Scientists link lymphoma genes to muscle disease, opening new treatment paths
Researchers identified 25 previously unknown genetic risk factors for four common blood cancers by studying their overlap with inflammatory muscle diseases. The discovery could accelerate drug development and help doctors better predict who will develop lymphoma, potentially improving outcomes for thousands of patients annually.
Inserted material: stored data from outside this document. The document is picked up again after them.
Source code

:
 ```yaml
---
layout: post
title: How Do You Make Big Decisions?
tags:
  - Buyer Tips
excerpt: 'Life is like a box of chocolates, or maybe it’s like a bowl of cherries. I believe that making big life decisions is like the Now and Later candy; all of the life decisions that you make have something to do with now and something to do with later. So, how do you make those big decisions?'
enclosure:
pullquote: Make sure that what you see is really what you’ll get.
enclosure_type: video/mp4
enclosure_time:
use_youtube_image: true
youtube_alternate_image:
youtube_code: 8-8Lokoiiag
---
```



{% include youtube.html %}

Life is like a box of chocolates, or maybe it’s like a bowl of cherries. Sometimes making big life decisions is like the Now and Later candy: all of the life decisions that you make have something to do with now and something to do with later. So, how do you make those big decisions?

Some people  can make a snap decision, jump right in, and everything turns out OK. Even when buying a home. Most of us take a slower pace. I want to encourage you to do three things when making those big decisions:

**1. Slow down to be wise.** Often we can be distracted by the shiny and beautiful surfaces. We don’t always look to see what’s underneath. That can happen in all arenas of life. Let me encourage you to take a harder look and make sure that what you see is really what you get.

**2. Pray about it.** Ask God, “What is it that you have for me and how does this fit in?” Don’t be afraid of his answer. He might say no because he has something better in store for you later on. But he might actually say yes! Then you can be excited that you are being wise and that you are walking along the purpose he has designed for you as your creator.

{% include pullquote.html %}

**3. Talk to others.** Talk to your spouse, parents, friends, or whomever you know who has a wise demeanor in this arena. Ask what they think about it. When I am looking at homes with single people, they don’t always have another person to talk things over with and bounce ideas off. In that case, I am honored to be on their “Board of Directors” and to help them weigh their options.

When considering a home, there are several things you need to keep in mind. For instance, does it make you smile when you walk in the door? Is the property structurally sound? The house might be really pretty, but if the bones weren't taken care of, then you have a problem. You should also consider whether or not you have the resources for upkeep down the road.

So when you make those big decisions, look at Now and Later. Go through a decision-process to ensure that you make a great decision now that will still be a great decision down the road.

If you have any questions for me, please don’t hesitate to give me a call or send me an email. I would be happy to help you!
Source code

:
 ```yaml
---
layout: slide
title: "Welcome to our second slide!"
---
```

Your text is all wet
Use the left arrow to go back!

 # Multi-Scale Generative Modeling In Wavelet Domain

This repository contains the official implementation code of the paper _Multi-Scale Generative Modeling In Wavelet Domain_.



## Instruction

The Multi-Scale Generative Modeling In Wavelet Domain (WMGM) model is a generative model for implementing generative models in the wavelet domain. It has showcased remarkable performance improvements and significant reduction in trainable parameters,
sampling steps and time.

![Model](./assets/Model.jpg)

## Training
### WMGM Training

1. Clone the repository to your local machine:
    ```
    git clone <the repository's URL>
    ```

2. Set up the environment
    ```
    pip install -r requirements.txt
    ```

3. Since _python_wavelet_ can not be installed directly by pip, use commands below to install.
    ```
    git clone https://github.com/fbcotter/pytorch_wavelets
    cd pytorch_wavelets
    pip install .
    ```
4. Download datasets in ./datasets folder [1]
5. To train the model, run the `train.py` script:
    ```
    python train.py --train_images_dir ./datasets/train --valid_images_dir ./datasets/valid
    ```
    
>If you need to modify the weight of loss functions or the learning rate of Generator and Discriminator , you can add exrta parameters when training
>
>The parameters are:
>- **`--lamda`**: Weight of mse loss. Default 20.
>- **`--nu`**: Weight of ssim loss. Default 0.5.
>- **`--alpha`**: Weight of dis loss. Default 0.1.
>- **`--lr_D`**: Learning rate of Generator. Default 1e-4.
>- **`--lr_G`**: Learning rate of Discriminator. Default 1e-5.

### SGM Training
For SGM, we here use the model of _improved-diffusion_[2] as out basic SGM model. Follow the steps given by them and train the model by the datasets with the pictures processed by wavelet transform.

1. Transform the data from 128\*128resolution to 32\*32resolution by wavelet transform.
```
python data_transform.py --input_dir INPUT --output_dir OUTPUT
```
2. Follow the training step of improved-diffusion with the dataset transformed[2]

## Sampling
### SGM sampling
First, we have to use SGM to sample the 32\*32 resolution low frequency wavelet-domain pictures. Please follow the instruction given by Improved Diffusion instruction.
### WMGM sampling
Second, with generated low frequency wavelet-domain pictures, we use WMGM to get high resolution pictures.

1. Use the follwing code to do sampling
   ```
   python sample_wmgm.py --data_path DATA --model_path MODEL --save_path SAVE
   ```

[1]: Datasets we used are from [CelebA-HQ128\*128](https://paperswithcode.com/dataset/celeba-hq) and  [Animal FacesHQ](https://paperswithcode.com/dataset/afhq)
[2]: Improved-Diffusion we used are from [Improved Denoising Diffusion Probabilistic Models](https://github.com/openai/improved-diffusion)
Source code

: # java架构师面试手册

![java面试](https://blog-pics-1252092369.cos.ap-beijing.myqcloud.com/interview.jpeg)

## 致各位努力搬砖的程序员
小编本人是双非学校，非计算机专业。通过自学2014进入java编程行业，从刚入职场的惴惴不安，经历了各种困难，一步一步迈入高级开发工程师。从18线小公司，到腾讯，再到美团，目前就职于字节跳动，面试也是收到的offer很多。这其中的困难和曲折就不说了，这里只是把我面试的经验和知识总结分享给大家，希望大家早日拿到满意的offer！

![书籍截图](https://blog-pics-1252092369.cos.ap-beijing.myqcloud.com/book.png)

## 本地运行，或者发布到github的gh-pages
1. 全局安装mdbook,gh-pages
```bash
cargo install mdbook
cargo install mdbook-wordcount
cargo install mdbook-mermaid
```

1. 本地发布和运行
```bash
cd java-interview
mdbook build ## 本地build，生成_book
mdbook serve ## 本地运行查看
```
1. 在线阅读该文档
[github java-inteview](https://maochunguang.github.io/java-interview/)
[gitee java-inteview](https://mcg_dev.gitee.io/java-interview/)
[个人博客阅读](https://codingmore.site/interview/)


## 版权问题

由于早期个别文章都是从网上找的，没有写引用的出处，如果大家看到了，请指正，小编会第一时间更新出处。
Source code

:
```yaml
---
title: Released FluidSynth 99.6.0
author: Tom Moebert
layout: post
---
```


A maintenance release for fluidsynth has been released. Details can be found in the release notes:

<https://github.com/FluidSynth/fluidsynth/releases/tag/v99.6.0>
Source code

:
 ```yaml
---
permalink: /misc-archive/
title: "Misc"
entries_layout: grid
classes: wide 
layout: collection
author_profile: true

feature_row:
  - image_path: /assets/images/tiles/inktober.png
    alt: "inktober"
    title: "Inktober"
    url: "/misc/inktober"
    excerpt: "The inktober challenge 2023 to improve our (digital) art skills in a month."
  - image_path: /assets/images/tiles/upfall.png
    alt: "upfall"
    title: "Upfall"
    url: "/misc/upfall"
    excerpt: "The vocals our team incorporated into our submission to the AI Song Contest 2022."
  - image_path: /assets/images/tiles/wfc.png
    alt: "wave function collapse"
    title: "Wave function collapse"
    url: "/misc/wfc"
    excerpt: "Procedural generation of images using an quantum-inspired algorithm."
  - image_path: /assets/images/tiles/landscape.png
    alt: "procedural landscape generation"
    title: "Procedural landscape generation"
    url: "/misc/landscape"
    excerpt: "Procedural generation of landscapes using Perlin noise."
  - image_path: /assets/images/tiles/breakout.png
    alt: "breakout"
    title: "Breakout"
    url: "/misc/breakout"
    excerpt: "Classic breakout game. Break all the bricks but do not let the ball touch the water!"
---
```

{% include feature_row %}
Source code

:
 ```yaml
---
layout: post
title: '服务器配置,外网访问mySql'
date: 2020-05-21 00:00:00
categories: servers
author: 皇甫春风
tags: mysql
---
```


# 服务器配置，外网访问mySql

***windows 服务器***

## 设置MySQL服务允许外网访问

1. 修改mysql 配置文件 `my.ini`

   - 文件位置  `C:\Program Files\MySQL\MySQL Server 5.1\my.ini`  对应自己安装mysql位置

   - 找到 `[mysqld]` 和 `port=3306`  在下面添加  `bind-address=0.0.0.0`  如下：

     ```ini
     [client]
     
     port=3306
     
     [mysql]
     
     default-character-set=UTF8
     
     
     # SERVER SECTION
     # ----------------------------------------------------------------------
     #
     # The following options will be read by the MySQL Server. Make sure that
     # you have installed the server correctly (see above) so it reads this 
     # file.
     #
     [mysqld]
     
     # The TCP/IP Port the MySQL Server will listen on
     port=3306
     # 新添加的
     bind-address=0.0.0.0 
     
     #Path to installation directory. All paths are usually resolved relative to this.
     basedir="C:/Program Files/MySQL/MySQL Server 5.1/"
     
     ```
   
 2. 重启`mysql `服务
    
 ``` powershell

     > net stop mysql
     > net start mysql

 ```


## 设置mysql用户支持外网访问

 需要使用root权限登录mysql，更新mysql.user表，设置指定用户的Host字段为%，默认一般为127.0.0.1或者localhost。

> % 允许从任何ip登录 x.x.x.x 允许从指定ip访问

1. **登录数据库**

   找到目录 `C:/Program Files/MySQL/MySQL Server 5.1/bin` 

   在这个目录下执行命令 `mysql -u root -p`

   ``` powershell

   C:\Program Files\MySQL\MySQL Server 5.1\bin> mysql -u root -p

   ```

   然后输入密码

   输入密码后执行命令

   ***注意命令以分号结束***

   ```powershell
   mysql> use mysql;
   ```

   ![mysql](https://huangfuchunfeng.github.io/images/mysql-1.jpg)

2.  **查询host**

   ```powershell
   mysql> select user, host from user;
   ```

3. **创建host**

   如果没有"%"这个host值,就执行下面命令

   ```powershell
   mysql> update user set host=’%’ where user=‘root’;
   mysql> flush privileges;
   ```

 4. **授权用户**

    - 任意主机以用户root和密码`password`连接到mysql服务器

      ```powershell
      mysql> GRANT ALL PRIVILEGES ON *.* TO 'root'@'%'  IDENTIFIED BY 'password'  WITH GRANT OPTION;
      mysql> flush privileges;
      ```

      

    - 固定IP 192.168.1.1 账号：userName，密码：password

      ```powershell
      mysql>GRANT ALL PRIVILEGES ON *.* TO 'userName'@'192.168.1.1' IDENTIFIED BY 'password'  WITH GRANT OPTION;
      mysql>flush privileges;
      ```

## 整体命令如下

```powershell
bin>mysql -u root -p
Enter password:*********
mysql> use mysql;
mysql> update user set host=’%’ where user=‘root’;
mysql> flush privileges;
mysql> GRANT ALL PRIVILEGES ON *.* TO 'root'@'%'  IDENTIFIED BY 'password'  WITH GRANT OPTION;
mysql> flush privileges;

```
Originaltitel: Identification of Novel Risk Loci for Common B-Cell Lymphoma Subtypes Through Cross-Trait Analysis with Idiopathic Inflammatory Myopathies
Objectives: The genetic architecture of B-cell lymphomas is not fully characterized. We aimed to identify novel candidate variants associated with four common B-cell lymphoma subtypes—diffuse large B-cell lymphoma (DLBCL), follicular lymphoma (FL), chronic lymphocytic leukemia (CLL), and marginal zone lymphoma (MZL)—through cross-trait analyses with correlated idiopathic inflammatory myopathies subtypes, dermatomyositis (DM) and polymyositis (PM). Methods: Leveraging shared genetic susceptibility with DM and PM, we applied a pleiotropy-informed conditional false discovery rate (condFDR) method to recompute nominal single nucleotide polymorphism association p-values for each B-cell lymphoma subtype. Associations were considered significant at condFDR <0.01. Functional annotation was performed using FUMA (Functional Mapping and Annotation of Genome-Wide Association Studies), followed by Gene Ontology (GO) enrichment analysis via clusterProfiler, with similar GO terms clustered for interpretation and visualization. Results: We identified 4, 2, 13, and 6 novel candidate loci for DLBCL, FL, CLL, and MZL, respectively. Most loci exhibited regulatory effects on genes involved in adaptive immune responses and cell death pathways. Notably, for DLBCL locus 1q23.3 affects SLAMF genes implicated in natural killer and lymphocyte activation. A trans-eQTL at 2q13 for FL was associated with BCL11A, a multifunctional oncogene. For CLL, a novel locus at 16q24.1 regulates IRF8, a known CLL risk gene. Functional mapping of previously reported CLL risk loci revealed RIPK1 (6p25.2), linked to necroptosis. No enriched biological pathways were detected for MZL risk-associated genes. Conclusions: These findings advance our understanding of the genetic architecture of four B-cell lymphoma subtypes and aim to inform future genetic and functional studies.